**Task material:**
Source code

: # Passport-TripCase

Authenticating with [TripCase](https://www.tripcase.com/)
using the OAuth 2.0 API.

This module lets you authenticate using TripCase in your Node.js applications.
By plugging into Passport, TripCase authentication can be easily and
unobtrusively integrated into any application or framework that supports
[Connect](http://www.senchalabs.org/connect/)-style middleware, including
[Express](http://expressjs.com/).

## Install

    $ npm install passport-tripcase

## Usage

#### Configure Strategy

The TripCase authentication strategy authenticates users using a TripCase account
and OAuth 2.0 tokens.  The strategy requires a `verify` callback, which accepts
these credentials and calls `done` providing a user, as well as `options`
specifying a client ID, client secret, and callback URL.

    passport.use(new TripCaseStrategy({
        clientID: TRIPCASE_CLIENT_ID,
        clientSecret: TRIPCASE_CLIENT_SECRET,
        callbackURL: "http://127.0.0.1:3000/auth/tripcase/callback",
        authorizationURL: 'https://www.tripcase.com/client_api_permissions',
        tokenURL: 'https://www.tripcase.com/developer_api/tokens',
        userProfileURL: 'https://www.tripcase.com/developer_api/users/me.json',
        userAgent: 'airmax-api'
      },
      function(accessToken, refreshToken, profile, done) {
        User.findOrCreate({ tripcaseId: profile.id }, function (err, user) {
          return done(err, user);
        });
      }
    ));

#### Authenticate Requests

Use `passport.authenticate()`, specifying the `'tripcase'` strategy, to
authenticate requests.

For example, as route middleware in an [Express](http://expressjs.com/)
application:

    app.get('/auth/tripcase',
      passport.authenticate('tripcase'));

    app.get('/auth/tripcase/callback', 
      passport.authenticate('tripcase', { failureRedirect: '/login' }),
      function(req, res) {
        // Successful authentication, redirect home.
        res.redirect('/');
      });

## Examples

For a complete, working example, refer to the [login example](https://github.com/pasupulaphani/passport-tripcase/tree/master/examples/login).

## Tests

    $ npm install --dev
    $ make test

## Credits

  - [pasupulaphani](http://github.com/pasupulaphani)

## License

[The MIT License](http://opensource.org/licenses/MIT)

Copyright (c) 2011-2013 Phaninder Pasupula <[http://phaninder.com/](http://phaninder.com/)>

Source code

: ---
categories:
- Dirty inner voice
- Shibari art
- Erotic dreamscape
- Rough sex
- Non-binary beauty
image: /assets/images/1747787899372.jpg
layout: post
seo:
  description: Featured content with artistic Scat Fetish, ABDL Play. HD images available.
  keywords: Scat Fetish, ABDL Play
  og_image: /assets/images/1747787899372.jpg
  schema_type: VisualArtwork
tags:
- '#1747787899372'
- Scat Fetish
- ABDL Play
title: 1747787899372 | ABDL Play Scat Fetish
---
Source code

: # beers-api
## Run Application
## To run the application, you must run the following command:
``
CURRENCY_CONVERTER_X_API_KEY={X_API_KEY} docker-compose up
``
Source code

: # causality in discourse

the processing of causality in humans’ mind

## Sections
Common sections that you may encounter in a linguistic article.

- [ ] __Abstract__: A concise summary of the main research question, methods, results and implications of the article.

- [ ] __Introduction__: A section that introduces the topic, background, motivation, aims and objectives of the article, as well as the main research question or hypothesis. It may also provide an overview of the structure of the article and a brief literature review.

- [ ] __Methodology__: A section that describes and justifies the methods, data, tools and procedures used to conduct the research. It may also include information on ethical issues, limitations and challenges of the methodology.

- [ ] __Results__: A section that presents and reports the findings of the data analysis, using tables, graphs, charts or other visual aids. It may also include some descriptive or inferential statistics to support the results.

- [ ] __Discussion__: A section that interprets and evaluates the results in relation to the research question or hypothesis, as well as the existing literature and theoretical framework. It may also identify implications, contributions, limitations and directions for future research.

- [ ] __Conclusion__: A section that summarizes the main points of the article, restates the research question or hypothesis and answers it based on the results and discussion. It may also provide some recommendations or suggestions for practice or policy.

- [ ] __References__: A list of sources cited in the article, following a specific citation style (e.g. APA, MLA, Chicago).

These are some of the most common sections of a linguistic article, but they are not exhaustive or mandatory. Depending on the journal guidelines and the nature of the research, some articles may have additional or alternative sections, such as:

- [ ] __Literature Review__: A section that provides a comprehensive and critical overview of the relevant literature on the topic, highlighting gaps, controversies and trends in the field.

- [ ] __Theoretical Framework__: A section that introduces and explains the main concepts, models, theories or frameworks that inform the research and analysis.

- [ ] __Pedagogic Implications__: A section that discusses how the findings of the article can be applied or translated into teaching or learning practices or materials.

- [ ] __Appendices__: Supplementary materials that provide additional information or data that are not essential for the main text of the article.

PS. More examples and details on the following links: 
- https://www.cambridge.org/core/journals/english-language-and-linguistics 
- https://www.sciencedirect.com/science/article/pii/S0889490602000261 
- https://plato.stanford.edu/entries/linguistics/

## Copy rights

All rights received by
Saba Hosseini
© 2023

==

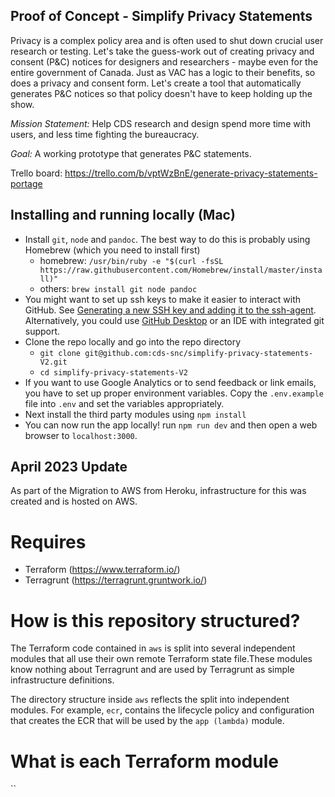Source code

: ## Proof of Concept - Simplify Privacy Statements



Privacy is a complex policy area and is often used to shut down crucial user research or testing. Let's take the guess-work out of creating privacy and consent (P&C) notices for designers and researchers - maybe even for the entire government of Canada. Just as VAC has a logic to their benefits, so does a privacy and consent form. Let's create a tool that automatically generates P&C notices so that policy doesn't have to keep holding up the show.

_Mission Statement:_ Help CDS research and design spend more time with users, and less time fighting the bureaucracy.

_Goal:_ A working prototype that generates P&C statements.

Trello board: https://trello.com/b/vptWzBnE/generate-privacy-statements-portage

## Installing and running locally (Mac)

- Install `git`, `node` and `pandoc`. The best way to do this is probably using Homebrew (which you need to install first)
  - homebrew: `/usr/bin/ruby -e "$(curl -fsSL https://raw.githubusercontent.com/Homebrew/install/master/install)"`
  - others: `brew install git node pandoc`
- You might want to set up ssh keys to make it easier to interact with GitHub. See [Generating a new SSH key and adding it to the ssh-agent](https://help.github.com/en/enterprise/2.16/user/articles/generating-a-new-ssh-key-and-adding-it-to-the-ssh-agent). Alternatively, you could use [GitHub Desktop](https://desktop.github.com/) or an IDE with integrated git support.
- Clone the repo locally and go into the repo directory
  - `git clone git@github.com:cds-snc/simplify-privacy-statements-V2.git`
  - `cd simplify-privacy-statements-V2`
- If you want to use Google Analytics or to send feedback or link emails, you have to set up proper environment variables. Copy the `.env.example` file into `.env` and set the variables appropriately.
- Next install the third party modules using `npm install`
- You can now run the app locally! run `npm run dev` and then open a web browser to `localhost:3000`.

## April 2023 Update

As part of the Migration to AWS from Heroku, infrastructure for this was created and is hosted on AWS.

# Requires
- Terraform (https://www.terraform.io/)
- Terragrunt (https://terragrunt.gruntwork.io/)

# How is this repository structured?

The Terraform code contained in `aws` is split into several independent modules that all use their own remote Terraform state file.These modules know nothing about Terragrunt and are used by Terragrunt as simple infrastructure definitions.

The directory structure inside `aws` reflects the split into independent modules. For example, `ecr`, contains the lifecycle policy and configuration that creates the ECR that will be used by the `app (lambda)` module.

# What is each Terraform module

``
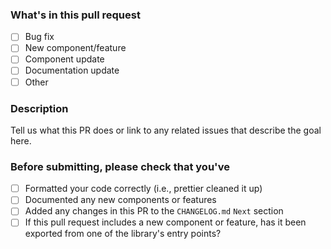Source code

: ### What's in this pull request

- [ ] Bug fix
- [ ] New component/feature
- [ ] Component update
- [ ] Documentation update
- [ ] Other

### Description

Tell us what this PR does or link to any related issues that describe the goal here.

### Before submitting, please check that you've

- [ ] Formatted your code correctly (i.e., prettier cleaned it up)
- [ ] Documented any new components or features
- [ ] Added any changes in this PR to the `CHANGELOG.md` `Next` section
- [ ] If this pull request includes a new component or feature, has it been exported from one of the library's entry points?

**Exercise prompt:** Look above for the line holding "- [ ] __Results__: A" and the line holding "- [ ] __Literature". Retype both, and every line between them, word for word and nothing else.

**Answer to this exercise:**
- [ ] __Results__: A section that presents and reports the findings of the data analysis, using tables, graphs, charts or other visual aids. It may also include some descriptive or inferential statistics to support the results.

- [ ] __Discussion__: A section that interprets and evaluates the results in relation to the research question or hypothesis, as well as the existing literature and theoretical framework. It may also identify implications, contributions, limitations and directions for future research.

- [ ] __Conclusion__: A section that summarizes the main points of the article, restates the research question or hypothesis and answers it based on the results and discussion. It may also provide some recommendations or suggestions for practice or policy.

- [ ] __References__: A list of sources cited in the article, following a specific citation style (e.g. APA, MLA, Chicago).

These are some of the most common sections of a linguistic article, but they are not exhaustive or mandatory. Depending on the journal guidelines and the nature of the research, some articles may have additional or alternative sections, such as:

- [ ] __Literature Review__: A section that provides a comprehensive and critical overview of the relevant literature on the topic, highlighting gaps, controversies and trends in the field.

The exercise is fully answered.